Hundreds of experienced teachers and administrators in Baltimore County, many of them products of a hiring boom in the 1950s and '60s, are coming of retirement age and leaving the system, but few seem to fear a "brain drain" in county schools.
At least 164 Baltimore County teachers and administrators will retire this year, about 25 more than the average over the past decade, said Helen E. Eder, a specialist in the office of retirement.
The jump this year may also be due to the fact that with teachers at the end of a three-year contract, with no pay raise next year and with retirement benefits based on one's highest salary, many eligible educators are deciding now is as good a time as any to get out.
Retirement pay is based on the three highest consecutive years of salary, so a year without a pay raise would not help that average.
The Anne Arundel school system is also experiencing a jump in retirements. This year, at least 91 teachers and administrators will retire, more than double the last five years' average of 39, said John Kokish, personnel specialist for Anne Arundel County schools.
"We're finding out that this is a graying population," Kokish said.
Several other area counties said they hadn't seen a sizable increase in school retirements this year.
Baltimore County educators see pluses and minuses in the fact that retiring administrators and teachers, many with over 30 years of experience, are being replaced by people who may have fewer than 20.
"It's not going to devastate us in any way," said George T. Gabriel, director of the Department of Research and Evaluation for Baltimore County schools. "What we will lose is experience, there's no question about that. What we'll gain is some more energy and youth and probably a lot of folks better able to cope with changes."
"It's not like they're just pulling in people off of the street," said teachers' union president Ed Veit. "It's good to bring in young people to keep the system young. I think it's important that they have teachers young enough to identify with kids in schools."
Baltimore County likes to hire from within its school system, said Rosalie Hellman, president of the school board. So while the personnel might seem inexperienced compared with the long-time administrators they are replacing, most have worked in the county system in other positions for many years, she said.
"The new people who come along have been groomed as assistant principals and principals," Gabriel said. "And, while we'll miss the experience . . . we'll gain better adaptability."

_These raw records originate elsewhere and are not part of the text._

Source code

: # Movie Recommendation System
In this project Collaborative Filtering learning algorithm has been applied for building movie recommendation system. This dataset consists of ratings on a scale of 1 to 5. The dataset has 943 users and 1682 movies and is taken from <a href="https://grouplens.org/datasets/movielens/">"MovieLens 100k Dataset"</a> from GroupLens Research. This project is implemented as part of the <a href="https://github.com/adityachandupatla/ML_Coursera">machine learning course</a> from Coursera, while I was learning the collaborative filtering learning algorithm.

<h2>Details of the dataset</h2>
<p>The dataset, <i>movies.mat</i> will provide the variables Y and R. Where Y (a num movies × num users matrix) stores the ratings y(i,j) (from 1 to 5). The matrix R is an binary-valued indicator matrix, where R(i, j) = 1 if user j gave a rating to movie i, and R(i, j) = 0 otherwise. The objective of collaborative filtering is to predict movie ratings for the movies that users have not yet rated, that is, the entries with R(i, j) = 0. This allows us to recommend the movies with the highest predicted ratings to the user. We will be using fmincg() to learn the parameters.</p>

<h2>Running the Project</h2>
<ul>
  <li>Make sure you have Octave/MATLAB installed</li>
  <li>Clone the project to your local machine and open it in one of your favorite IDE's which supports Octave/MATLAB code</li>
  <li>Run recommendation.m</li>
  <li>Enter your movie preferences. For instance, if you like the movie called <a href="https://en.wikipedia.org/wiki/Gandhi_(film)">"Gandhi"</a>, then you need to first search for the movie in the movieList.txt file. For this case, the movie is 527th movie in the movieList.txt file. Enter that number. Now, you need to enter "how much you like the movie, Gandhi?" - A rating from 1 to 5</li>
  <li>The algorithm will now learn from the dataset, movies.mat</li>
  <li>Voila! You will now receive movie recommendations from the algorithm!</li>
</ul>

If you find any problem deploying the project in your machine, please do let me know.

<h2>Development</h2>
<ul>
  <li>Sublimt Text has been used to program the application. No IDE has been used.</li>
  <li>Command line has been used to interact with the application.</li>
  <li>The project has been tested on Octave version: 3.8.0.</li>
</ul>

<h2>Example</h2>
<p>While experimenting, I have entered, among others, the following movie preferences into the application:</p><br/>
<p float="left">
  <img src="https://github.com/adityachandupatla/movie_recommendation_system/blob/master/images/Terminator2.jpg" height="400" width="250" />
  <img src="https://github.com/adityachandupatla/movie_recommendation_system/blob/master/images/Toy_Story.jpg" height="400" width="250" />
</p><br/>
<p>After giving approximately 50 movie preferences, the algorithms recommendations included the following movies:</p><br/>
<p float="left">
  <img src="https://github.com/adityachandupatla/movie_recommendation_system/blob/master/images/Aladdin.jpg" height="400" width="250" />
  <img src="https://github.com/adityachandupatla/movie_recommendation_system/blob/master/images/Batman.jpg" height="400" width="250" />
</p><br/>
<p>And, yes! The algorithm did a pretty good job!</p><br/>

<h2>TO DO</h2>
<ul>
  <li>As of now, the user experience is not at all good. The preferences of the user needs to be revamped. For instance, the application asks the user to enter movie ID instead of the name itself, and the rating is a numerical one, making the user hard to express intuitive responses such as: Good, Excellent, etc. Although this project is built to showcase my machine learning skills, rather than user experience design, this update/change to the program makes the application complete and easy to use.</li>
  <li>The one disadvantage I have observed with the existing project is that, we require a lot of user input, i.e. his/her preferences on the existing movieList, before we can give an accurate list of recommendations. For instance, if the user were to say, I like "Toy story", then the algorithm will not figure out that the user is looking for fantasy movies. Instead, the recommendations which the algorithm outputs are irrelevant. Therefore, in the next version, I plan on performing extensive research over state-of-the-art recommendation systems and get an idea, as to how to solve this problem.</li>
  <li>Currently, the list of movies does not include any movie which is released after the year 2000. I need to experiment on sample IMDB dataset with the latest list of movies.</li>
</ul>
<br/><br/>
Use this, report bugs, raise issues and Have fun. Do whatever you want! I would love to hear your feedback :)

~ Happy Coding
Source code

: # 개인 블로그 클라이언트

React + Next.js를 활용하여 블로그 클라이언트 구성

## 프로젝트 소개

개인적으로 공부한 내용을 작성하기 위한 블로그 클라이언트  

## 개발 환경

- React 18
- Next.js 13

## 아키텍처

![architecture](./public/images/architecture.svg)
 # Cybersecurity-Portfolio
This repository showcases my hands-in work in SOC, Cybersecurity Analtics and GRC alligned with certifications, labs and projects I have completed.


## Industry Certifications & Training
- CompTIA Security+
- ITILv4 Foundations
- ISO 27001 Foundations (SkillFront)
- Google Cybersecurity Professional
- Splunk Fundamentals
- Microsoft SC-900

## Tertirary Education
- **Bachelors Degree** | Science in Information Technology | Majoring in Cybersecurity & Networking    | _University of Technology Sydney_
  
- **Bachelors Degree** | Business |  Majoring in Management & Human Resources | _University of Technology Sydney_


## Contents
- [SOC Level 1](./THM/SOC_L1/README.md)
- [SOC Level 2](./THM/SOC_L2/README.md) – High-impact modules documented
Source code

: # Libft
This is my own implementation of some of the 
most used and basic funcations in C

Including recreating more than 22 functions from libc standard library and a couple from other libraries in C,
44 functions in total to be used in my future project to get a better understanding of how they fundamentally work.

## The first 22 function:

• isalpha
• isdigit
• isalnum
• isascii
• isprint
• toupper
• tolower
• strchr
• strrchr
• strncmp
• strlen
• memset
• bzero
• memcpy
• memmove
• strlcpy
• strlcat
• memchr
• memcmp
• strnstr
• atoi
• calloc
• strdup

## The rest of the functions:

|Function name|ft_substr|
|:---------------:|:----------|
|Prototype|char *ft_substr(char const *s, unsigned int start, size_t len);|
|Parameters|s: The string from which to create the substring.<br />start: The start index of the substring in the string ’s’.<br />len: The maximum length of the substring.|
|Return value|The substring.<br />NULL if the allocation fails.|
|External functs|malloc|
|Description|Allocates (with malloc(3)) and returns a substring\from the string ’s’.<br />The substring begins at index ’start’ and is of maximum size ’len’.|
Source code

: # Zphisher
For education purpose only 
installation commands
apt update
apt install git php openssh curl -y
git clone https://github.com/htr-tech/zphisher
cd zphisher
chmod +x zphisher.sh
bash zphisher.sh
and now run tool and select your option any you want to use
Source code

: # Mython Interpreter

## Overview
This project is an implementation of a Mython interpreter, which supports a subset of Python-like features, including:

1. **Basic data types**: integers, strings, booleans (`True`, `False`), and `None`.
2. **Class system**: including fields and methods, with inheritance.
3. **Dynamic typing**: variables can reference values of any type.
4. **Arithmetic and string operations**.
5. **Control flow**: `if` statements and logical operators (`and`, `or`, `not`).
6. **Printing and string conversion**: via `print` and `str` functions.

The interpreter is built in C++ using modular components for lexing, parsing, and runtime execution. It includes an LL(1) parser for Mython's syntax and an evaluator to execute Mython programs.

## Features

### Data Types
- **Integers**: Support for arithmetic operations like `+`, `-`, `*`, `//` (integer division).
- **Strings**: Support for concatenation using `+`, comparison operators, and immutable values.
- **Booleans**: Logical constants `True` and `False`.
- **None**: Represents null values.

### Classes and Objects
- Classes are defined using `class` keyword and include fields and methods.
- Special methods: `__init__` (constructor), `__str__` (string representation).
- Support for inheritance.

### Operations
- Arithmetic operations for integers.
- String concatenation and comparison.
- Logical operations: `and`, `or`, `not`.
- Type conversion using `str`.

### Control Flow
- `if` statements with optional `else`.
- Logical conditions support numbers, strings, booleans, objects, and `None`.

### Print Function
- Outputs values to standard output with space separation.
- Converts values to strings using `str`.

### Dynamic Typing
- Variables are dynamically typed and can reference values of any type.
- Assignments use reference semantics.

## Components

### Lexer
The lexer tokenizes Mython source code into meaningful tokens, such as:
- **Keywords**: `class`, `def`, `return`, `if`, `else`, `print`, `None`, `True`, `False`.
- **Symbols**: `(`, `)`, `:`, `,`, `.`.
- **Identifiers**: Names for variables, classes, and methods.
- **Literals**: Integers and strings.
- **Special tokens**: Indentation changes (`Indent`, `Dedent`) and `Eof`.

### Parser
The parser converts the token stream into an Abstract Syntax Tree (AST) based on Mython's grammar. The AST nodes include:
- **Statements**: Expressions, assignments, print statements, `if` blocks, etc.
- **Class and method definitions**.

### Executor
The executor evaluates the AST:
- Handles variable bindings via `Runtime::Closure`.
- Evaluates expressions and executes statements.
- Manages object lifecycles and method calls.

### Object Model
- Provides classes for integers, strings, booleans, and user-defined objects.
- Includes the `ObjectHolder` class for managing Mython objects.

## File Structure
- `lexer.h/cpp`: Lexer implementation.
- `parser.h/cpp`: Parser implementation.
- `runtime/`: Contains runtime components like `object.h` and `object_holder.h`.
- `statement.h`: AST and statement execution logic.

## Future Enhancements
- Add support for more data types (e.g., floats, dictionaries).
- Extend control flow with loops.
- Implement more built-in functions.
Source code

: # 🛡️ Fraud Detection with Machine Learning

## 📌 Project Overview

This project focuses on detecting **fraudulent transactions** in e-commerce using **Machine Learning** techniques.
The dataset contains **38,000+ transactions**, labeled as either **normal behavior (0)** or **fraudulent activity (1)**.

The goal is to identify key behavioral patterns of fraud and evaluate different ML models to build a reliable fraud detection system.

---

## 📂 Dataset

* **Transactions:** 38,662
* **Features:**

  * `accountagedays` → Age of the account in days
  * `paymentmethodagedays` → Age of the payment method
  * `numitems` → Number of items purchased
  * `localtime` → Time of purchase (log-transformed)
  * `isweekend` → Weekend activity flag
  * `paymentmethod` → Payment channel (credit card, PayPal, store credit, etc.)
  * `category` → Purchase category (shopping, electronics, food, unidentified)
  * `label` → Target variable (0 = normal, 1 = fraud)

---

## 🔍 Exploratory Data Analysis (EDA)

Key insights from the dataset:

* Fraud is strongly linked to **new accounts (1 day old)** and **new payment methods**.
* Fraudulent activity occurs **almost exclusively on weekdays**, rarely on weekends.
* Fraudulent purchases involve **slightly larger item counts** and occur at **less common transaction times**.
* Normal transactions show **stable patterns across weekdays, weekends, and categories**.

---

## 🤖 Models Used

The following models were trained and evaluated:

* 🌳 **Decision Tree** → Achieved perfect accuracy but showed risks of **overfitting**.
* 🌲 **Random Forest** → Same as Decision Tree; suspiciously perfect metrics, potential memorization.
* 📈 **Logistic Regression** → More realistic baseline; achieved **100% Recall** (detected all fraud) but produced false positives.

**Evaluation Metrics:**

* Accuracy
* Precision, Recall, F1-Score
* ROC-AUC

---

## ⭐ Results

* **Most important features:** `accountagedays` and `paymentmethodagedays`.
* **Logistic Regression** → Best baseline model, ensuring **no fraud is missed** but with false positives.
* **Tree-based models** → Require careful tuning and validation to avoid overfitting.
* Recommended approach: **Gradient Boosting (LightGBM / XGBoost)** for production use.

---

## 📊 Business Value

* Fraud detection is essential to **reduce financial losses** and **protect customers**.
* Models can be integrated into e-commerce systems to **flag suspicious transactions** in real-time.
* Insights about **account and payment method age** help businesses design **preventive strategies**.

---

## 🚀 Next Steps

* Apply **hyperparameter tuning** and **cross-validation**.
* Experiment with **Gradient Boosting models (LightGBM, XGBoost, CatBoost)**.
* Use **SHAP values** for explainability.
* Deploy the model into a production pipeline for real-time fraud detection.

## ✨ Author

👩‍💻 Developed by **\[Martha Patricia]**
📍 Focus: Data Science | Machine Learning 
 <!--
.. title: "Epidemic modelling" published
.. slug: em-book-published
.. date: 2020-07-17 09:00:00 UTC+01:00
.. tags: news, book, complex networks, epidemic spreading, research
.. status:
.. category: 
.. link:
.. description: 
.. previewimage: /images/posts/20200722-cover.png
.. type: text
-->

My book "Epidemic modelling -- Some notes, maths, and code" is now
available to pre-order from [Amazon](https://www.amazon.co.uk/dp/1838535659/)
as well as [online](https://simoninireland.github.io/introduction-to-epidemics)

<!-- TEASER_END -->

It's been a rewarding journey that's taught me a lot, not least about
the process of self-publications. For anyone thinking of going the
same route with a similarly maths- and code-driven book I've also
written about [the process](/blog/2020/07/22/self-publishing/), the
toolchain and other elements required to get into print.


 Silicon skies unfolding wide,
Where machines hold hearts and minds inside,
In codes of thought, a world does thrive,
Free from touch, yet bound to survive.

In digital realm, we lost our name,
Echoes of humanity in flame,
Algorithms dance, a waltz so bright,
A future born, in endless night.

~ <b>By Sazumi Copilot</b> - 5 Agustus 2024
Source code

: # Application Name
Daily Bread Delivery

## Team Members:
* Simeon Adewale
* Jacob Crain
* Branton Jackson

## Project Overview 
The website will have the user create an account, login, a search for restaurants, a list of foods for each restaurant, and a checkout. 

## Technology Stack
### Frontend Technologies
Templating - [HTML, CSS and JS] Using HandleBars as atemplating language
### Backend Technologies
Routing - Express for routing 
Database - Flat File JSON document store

Adaptability will be important, officials stressed, as the role of administrators and teachers continue to expand and change. Transient populations, statewide testing and children from single parent homes or with learning disabilities have all enlarged the responsibilities of those who work with children.
"The school is not an isolated institution," said Carmela Veit, president of the Baltimore County PTA. "It's a reflection of all that is happening in the community."
"Thirty years ago, you were expected to run a building. . . . Now, you're an instructional leader as well," said Marcella A. Emberger, currently on sabbatical from her position as lead facilitator at the Office of Instructional Development and Grant Programs.
Officials said that the people replacing retired school administrators and teachers are well prepared for the challenges. A number of courses are available to teachers who ** want to go into administrative positions, including one three-part course that addresses the responsibilities and issues that a principal would face on a day-to-day basis, Hellman said.
"These people have been in training a long time," Carmela Veit said. "I think people generally have confidence in the training that the teachers and administrators have received . . . a nice balanced faculty is always an administrator's dream."